#### ABOUT THIS EXERCISE:
Write out each line of the records that has "Changelog" in it.

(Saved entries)
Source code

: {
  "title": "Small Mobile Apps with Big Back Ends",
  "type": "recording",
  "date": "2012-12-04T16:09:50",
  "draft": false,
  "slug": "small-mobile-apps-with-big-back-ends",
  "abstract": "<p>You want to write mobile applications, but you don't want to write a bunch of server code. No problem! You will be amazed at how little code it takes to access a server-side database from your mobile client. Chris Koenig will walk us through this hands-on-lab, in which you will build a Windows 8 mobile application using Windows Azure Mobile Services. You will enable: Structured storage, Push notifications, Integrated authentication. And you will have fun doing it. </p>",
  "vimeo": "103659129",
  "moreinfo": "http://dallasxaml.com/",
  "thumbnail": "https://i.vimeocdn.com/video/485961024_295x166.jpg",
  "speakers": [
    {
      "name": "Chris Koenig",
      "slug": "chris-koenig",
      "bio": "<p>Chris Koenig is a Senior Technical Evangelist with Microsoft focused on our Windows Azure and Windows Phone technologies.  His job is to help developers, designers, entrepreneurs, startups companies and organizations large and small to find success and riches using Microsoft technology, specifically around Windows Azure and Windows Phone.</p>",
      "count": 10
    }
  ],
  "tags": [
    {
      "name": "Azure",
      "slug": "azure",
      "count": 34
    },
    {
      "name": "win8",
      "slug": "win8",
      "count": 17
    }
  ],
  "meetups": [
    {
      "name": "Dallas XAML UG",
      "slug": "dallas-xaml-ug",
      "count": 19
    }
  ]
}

* * *

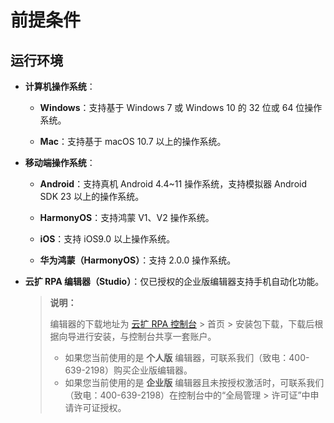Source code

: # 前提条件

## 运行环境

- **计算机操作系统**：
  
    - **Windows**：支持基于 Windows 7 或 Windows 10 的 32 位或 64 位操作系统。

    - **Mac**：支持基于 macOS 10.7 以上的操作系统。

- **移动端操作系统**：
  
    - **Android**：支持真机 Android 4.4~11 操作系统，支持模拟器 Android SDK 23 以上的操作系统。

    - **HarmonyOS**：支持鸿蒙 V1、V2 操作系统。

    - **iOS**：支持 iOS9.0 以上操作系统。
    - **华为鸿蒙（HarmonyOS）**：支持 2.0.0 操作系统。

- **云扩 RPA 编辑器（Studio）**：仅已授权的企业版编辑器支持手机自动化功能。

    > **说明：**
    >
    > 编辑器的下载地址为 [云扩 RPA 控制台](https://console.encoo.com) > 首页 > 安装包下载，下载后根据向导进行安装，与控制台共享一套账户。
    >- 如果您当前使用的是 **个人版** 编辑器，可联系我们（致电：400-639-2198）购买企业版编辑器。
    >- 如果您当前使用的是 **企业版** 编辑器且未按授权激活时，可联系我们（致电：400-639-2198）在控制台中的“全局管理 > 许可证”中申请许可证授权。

---

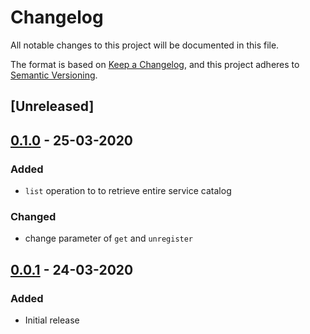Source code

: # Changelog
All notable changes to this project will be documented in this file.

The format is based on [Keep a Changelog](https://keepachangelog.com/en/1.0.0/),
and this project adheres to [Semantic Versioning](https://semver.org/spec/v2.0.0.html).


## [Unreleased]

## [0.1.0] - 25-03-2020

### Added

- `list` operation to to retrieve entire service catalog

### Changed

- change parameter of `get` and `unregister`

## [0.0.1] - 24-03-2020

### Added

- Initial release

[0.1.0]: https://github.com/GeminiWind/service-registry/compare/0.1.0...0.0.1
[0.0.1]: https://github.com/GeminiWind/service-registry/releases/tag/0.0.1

#### TASK OUTPUT:
: # Changelog
The format is based on [Keep a Changelog](https://keepachangelog.com/en/1.0.0/),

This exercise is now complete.